Mathematical Formulation
Preprocessing: ES[o] = earliest start of operation o (from job precedence) LS[o] = latest start of operation o (from horizon - tail chain) horizon = user-supplied big_m_upper_bound, or max(longest job chain, heaviest machine load)
Decision Variables: s[o] integer -- start time of operation o y[o1,o2] binary -- ordering of operations on the same machine C_max integer -- makespan
Objective: minimize C_max
Constraints: 1. s[o] + dur[o] <= C_max for all o 2. Precedence: s[o_next] >= s[o_prev] + dur[o_prev] 3. Variable bounds: ES[o] <= s[o] <= LS[o] 4. Disjunctive (per-pair Big-M): no overlap on same machine M_a(o1,o2) = LS[o1] + dur[o1] - ES[o2] M_b(o1,o2) = LS[o2] + dur[o2] - ES[o1]
to_string(data: JsspData) -> str
staticmethod
Return a string describing the formulation.
formulate(data: JsspData) -> Model
staticmethod
interpret(solution: Solution, data: JsspData) -> JsspSolution
staticmethod
Extract solution from solver result.
Parameters:
-
solution(Solution) –The solver solution.
-
data(JsspData) –The problem data.
Returns:
-
JsspSolution–Structured solution with schedule and metrics.
Solution
Solution model for Job Shop Scheduling use case.
JsspSolution
Bases: UcSolution
Solution for the Job Shop Scheduling (JSS) use case.
Attributes:
-
name(Literal['job_shop_scheduling']) –Identifier for this solution type.
-
schedule(dict[str, list[tuple[int, int, int]]]) –Mapping from machine name (e.g.
"machine_0") to a list of(job, start_time, duration)tuples. -
makespan(int) –The completion time of the last operation (objective value).
-
is_valid(bool) –Whether the solution satisfies all constraints.

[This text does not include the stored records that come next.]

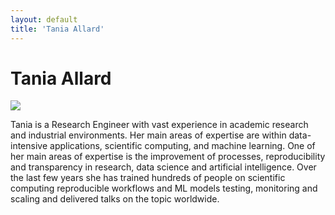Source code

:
 ```yaml
---
layout: default
title: 'Tania Allard'
---
```


# Tania Allard

![](https://www.gravatar.com/avatar/ecdea9b9714877b86cee08458f085481)

Tania is a Research Engineer with vast experience in academic research and industrial environments. Her main areas of expertise are within data-intensive applications, scientific computing, and machine learning. One of her main areas of expertise is the improvement of processes, reproducibility and transparency in research, data science and artificial intelligence.
Over the last few years she has trained hundreds of people on scientific computing reproducible workflows and ML models testing, monitoring and scaling and delivered talks on the topic worldwide.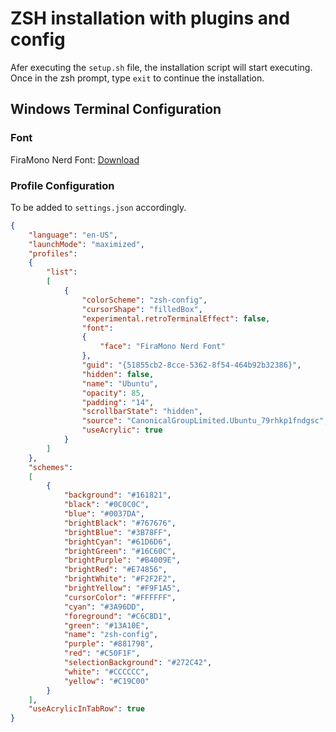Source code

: # ZSH installation with plugins and config
Afer executing the `setup.sh` file, the installation script will start executing.
Once in the zsh prompt, type `exit` to continue the installation.

## Windows Terminal Configuration
### Font
FiraMono Nerd Font: [Download](https://github.com/ryanoasis/nerd-fonts/releases/download/v2.1.0/FiraMono.zip)

### Profile Configuration
To be added to `settings.json` accordingly.
```json
{
    "language": "en-US",
    "launchMode": "maximized",
    "profiles": 
    {
        "list": 
        [
            {
                "colorScheme": "zsh-config",
                "cursorShape": "filledBox",
                "experimental.retroTerminalEffect": false,
                "font": 
                {
                    "face": "FiraMono Nerd Font"
                },
                "guid": "{51855cb2-8cce-5362-8f54-464b92b32386}",
                "hidden": false,
                "name": "Ubuntu",
                "opacity": 85,
                "padding": "14",
                "scrollbarState": "hidden",
                "source": "CanonicalGroupLimited.Ubuntu_79rhkp1fndgsc",
                "useAcrylic": true
            }
        ]
    },
    "schemes": 
    [
        {
            "background": "#161821",
            "black": "#0C0C0C",
            "blue": "#0037DA",
            "brightBlack": "#767676",
            "brightBlue": "#3B78FF",
            "brightCyan": "#61D6D6",
            "brightGreen": "#16C60C",
            "brightPurple": "#B4009E",
            "brightRed": "#E74856",
            "brightWhite": "#F2F2F2",
            "brightYellow": "#F9F1A5",
            "cursorColor": "#FFFFFF",
            "cyan": "#3A96DD",
            "foreground": "#C6C8D1",
            "green": "#13A10E",
            "name": "zsh-config",
            "purple": "#881798",
            "red": "#C50F1F",
            "selectionBackground": "#272C42",
            "white": "#CCCCCC",
            "yellow": "#C19C00"
        }
    ],
    "useAcrylicInTabRow": true
}
```

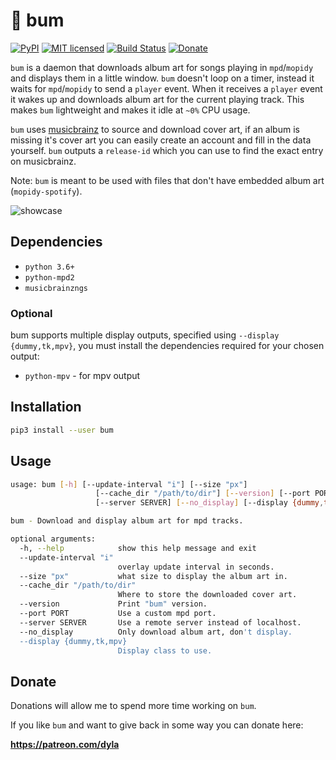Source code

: # 🎵 bum

[![PyPI](https://img.shields.io/pypi/v/bum.svg)](https://pypi.python.org/pypi/bum/)
[![MIT licensed](https://img.shields.io/badge/license-MIT-blue.svg)](./LICENSE.md)
[![Build Status](https://travis-ci.org/dylanaraps/bum.svg?branch=master)](https://travis-ci.org/dylanaraps/bum)
[![Donate](https://img.shields.io/badge/donate-patreon-yellow.svg)](https://www.patreon.com/dyla)

`bum` is a daemon that downloads album art for songs playing in `mpd`/`mopidy` and displays them in a little window. `bum` doesn't loop on a timer, instead it waits for `mpd`/`mopidy` to send a `player` event. When it receives a `player` event it wakes up and downloads album art for the current playing track. This makes `bum` lightweight and makes it idle at `~0%` CPU usage.

`bum` uses [musicbrainz](https://musicbrainz.org/) to source and download cover art, if an album is missing it's cover art you can easily create an account and fill in the data yourself. `bum` outputs a `release-id` which you can use to find the exact entry on musicbrainz.

Note: `bum` is meant to be used with files that don't have embedded album art (`mopidy-spotify`).


![showcase](http://i.imgur.com/uKomDoL.gif)


## Dependencies

- `python 3.6+`
- `python-mpd2`
- `musicbrainzngs`

### Optional

bum supports multiple display outputs, specified using `--display {dummy,tk,mpv}`, you must install the dependencies required for your chosen output:

- `python-mpv` - for mpv output

## Installation

```sh
pip3 install --user bum
```


## Usage

```sh
usage: bum [-h] [--update-interval "i"] [--size "px"]
                   [--cache_dir "/path/to/dir"] [--version] [--port PORT]
                   [--server SERVER] [--no_display] [--display {dummy,tk,mpv}]

bum - Download and display album art for mpd tracks.

optional arguments:
  -h, --help            show this help message and exit
  --update-interval "i"
                        overlay update interval in seconds.
  --size "px"           what size to display the album art in.
  --cache_dir "/path/to/dir"
                        Where to store the downloaded cover art.
  --version             Print "bum" version.
  --port PORT           Use a custom mpd port.
  --server SERVER       Use a remote server instead of localhost.
  --no_display          Only download album art, don't display.
  --display {dummy,tk,mpv}
                        Display class to use.
```


## Donate

Donations will allow me to spend more time working on `bum`.

If you like `bum` and want to give back in some way you can donate here:

**https://patreon.com/dyla**
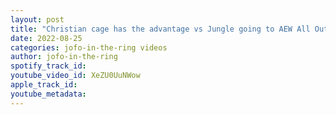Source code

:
 ```yaml
---
layout: post
title: "Christian cage has the advantage vs Jungle going to AEW All Out"
date: 2022-08-25
categories: jofo-in-the-ring videos
author: jofo-in-the-ring
spotify_track_id: 
youtube_video_id: XeZU0UuNWow
apple_track_id: 
youtube_metadata: 
---
```

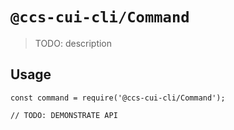# `@ccs-cui-cli/Command`

> TODO: description

## Usage

```
const command = require('@ccs-cui-cli/Command');

// TODO: DEMONSTRATE API
```
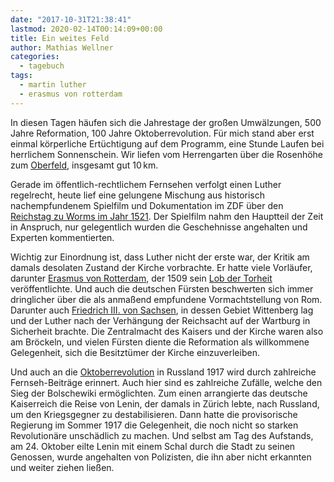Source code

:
 ```yaml
---
date: "2017-10-31T21:38:41"
lastmod: 2020-02-14T00:14:09+00:00
title: Ein weites Feld
author: Mathias Wellner
categories:
  - tagebuch
tags:
  - martin luther
  - erasmus von rotterdam
---
```

In diesen Tagen häufen sich die Jahrestage der großen Umwälzungen, 500 Jahre Reformation, 100 Jahre Oktoberrevolution. Für mich stand aber erst einmal körperliche Ertüchtigung auf dem Programm, eine Stunde Laufen bei herrlichem Sonnenschein. Wir liefen vom Herrengarten über die Rosenhöhe zum [Oberfeld](https://de.wikipedia.org/wiki/Oberfeld_(Darmstadt)), insgesamt gut 10&thinsp;km. 

<!--more-->

Gerade im öffentlich-rechtlichem Fernsehen verfolgt einen Luther regelrecht, heute lief eine gelungene Mischung aus historisch nachempfundenem Spielfilm und Dokumentation im ZDF über den [Reichstag zu Worms im Jahr 1521](https://de.wikipedia.org/wiki/Reichstag_zu_Worms_(1521)). Der Spielfilm nahm den Hauptteil der Zeit in Anspruch, nur gelegentlich wurden die Geschehnisse angehalten und Experten kommentierten. 

Wichtig zur Einordnung ist, dass Luther nicht der erste war, der Kritik am damals desolaten Zustand der Kirche vorbrachte. Er hatte viele Vorläufer, darunter [Erasmus von Rotterdam](https://de.wikipedia.org/wiki/Erasmus_von_Rotterdam), der 1509 sein [Lob der Torheit](https://de.wikipedia.org/wiki/Lob_der_Torheit) veröffentlichte. Und auch die deutschen Fürsten beschwerten sich immer dringlicher über die als anmaßend empfundene Vormachtstellung von Rom. Darunter auch [Friedrich III. von Sachsen](https://de.wikipedia.org/wiki/Friedrich_III._(Sachsen)), in dessen Gebiet Wittenberg lag und der Luther nach der Verhängung der Reichsacht auf der Wartburg in Sicherheit brachte. Die Zentralmacht des Kaisers und der Kirche waren also am Bröckeln, und vielen Fürsten diente die Reformation als willkommene Gelegenheit, sich die Besitztümer der Kirche einzuverleiben. 

Und auch an die [Oktoberrevolution](https://de.wikipedia.org/wiki/Oktoberrevolution) in Russland 1917 wird durch zahlreiche Fernseh-Beiträge erinnert. Auch hier sind es zahlreiche Zufälle, welche den Sieg der Bolschewiki ermöglichten. Zum einen arrangierte das deutsche Kaiserreich die Reise von Lenin, der damals in Zürich lebte, nach Russland, um den Kriegsgegner zu destabilisieren. Dann hatte die provisorische Regierung im Sommer 1917 die Gelegenheit, die noch nicht so starken Revolutionäre unschädlich zu machen. Und selbst am Tag des Aufstands, am 24. Oktober eilte Lenin mit einem Schal durch die Stadt zu seinen Genossen, wurde angehalten von Polizisten, die ihn aber nicht erkannten und weiter ziehen ließen.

plot(data: JsspData | None = None, *, ax: Axes | None = None) -> Axes
Plot a Gantt chart of the schedule.
Parameters:
-
data(JsspData | None, default:None) –Problem data (unused but kept for API consistency).
-
ax(Axes | None, default:None) –Matplotlib axes to draw on. Creates a new figure if
None.
Returns:
-
Axes–The axes with the plot.
to_string() -> str
Return a string describing the solution.
Instance
Instance model for JobShopScheduling use case.
JsspInstance
Bases: UcInstance[JsspData, JsspFormulation, JsspSolution]
Instance combining data and formulation for JobShopScheduling.
Collection
Collection of Job Shop Scheduling instances.
JsspCollection
Bases: UcInstanceCollection[JsspInstance]
Collection of Job Shop Scheduling instances.
from_random(min_jobs: int, max_jobs: int, n_machines: int = 2, max_duration: int = 5, num_instances: int = 1, *, seed: int | None = None) -> JsspCollection
classmethod
Generate random Job Shop Scheduling instances.
Parameters:
-
min_jobs(int) –Minimum number of jobs.
-
max_jobs(int) –Maximum number of jobs.
-
n_machines(int, default:2) –Number of machines, by default 2.
-
max_duration(int, default:5) –Maximum operation duration, by default 5.
-
num_instances(int, default:1) –Number of instances per job count, by default 1.
-
seed(int | None, default:None) –Random seed for reproducibility, by default None.
Returns:
-
JsspCollection–Collection containing generated instances.